Souris d'ordinateur et caddie

 

Les consommateurs extrêmes, des utilisateurs férus d'Internet, du mobile, et des outils proposés permettant de comparer et d'évaluer, seraient plus nombreux sur le Vieux Continent.

42 % des consommateurs européens et 37 % des Américains sont dits extrêmes. C’est-à-dire que leur comportement d’achat est axé sur la valeur du produit qu’ils convoitent. Pourquoi en parler ? Parce que, selon GfK, qui publie l’étude Own the Future of Shopper Marketing, le moyen privilégié pour se renseigner sur ces produits est le web. Et là encore, c’est le Vieux Continent qui se distingue : 95% des “consommateurs extrêmes” aiment chercher des produits en ligne, contre 66% aux Etats-Unis. Dans la même veine, les trois quarts des Européens affirment chercher plus souvent que par le passé des produits sur Internet, contre 68 % des habitants du Nouveau Monde. Les consommateurs extrêmes, principalement des personnes âgées de 25 à 44 ans employées à plein temps, utilisent également plus les technologies mobiles : un sur quatre en Europe s’aide d’avantage qu’auparavant de ces outils pour sa consommation.
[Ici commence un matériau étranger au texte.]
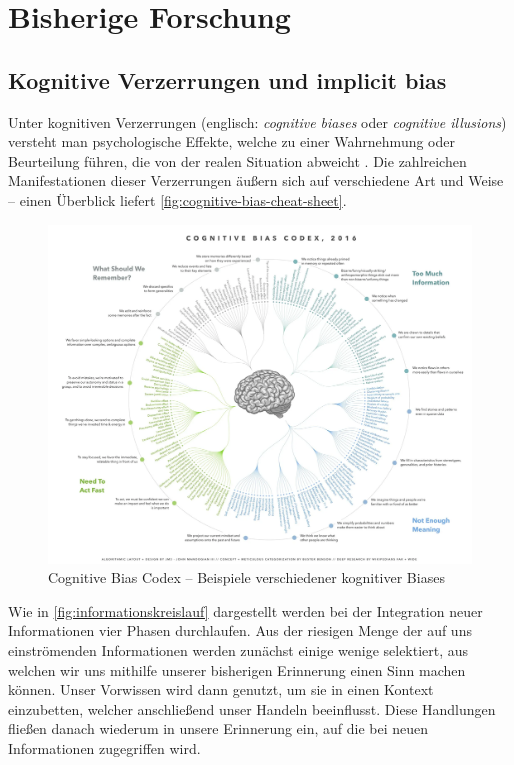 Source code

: \chapter{Bisherige Forschung}

\lipsum[100]

\section{Kognitive Verzerrungen und implicit bias}

Unter kognitiven Verzerrungen (englisch: \emph{cognitive biases} oder \emph{cognitive illusions}) versteht man psychologische Effekte, welche zu einer Wahrnehmung oder Beurteilung führen, die von der realen Situation abweicht \citep{pohl2004cognitive}.
Die zahlreichen Manifestationen dieser Verzerrungen äußern sich auf verschiedene Art und Weise -- einen Überblick liefert \autoref{fig:cognitive-bias-cheat-sheet}.

\begin{figure}[h!]
	\centering
	\includegraphics[width=\textwidth]{resources/cognitive-bias-cheat-sheet.png}
	\caption{Cognitive Bias Codex -- Beispiele verschiedener kognitiver Biases \citep{benson2016cognitive}}
	\label{fig:cognitive-bias-cheat-sheet}
\end{figure}

Wie in \autoref{fig:informationskreislauf} dargestellt werden bei der Integration neuer Informationen vier Phasen durchlaufen.
Aus der riesigen Menge der auf uns einströmenden Informationen werden zunächst einige wenige selektiert, aus welchen wir uns mithilfe unserer bisherigen Erinnerung einen Sinn machen können.
Unser Vorwissen wird dann genutzt, um sie in einen Kontext einzubetten, welcher anschließend unser Handeln beeinflusst.
Diese Handlungen fließen danach wiederum in unsere Erinnerung ein, auf die bei neuen Informationen zugegriffen wird.

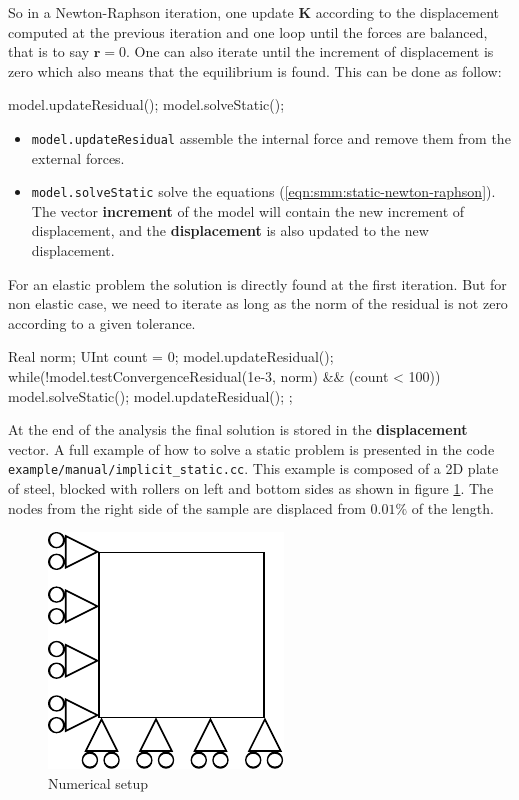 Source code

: \documentclass[a4paper,11pt]{book}
\newcommand{\code}[1]{\texttt{#1}}
\renewcommand{\vec}[1]{\ensuremath{\boldsymbol{#1}}}
\newcommand{\mat}[1]{\ensuremath{\boldsymbol{#1}}}
\begin{document}
So  in  a  Newton-Raphson  iteration,  one update  $\mat{K}$  according  to  the
displacement computed  at the previous iteration  and one loop  until the forces
are balanced,  that is to  say $\vec{r}  = 0$.  One  can also iterate  until the
increment  of displacement  is zero  which also  means that  the  equilibrium is
found. This can be done as follow:

\begin{cpp}
  model.updateResidual();
  model.solveStatic();
\end{cpp}
\begin{itemize}
\item \code{model.updateResidual}  assemble the  internal force and  remove them
  from the external forces.
\item         \code{model.solveStatic}        solve         the        equations
  (\ref{eqn:smm:static-newton-raphson}).   The vector \textbf{increment}  of the
  model   will   contain   the   new   increment  of   displacement,   and   the
  \textbf{displacement} is also updated to the new displacement.
\end{itemize}

For  an   elastic  problem  the  solution   is  directly  found   at  the  first
iteration. But for non  elastic case, we need to iterate as  long as the norm of
the residual is not zero according to a given tolerance.
\begin{cpp}
  Real norm;
  UInt count = 0;
  model.updateResidual();
  while(!model.testConvergenceResidual(1e-3, norm) && (count < 100)) {
    model.solveStatic();
    model.updateResidual();
  };
\end{cpp}

At   the  end   of  the   analysis  the   final  solution   is  stored   in  the
\textbf{displacement} vector.  A  full example of how to  solve a static problem
is  presented  in   the  code  \code{example/manual/implicit\_static.cc}.   This
example is  composed of a 2D  plate of steel,  blocked with rollers on  left and
bottom sides as shown in  figure \ref{fig:smm:static}.  The nodes from the right
side of the sample are displaced from $0.01\%$ of the length.

\begin{figure}[!htb]
  \centering
  \includegraphics{figures/implicit_static}
  \caption{Numerical setup\label{fig:smm:static}}
\end{figure}
\end{document}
La valeur d’un achat se calcule sur internet, surtout en Europe

La raison de cet engouement, sur un Continent comme sur l’autre ? L’économie d’austérité, qui incite à acheter intelligemment. La technologie apporte du coup à ces consommateurs les informations dont ils ont besoin, ce qui accroît la concurrence. En Europe, pour plus de trois quarts des consommateurs extrêmes, contre deux tiers aux Etats-Unis, le besoin de comparer les prix les rend moins fidèles à un détaillant particulier. “Les commerçants doivent donc trouver un moyen de récompenser les clients fidèles qui fera écho avec leurs besoins actuels”, souligne ainsi Alison Chaltas, co-auteur de l’étude et représentante de GfK. A noter que la distanciation de l’Europe sur les Etats-Unis en matière d’utilisation de la technologie pour la consommation se confirme y compris dans l’achat.

Le coupon de réduction reste irréductible

En moyenne, presque trois quarts de ces consommateurs extrêmes européens achètent de plus en plus grâce à Internet (67%) avec en tête la Pologne (82%) et le Royaume Uni (74%) loin devant les Etats-Unis (62%) ou l’Allemagne (52%) que dépasse même la France (64%). Cet engouement européen pour l’achat en ligne se mesure également par une différence dans l’engouement entre les Continents pour les bons de réduction traditionnels, c’est-à-dire papiers. Ainsi, aux Etats-Unis, presque six personnes interrogées sur dix utilisent plus de bons de réduction qu’ils se procurent en magasin contre un peu plus de quatre personnes sur dix en Europe. Et pourtant, chose étonnante, selon l’étude, les Américains interrogés annoncent considérer l’achat en ligne plus efficace que ceux effectués dans la vie réelle. L’étude a été réalisée en Allemagne, en Espagne, aux Etats-Unis, en France, en Pologne, au Royaume-Uni et en Russie.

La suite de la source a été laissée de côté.